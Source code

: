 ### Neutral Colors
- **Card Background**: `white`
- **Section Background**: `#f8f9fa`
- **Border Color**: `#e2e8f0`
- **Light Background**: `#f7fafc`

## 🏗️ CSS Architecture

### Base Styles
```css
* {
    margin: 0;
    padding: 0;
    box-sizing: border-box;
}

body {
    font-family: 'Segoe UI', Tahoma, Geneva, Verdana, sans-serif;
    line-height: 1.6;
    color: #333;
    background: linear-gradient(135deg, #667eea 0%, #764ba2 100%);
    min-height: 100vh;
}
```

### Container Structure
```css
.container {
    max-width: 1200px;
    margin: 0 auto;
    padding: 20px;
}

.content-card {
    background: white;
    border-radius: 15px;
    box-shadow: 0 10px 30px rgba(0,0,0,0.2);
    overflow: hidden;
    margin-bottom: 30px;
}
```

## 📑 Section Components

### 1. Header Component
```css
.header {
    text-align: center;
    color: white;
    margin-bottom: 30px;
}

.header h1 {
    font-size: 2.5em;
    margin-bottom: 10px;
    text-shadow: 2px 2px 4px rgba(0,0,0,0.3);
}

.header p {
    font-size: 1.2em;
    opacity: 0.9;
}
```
----------------
Filtering the entries above by the word "text", copy each line that matches.

    text-align: center;
    text-shadow: 2px 2px 4px rgba(0,0,0,0.3);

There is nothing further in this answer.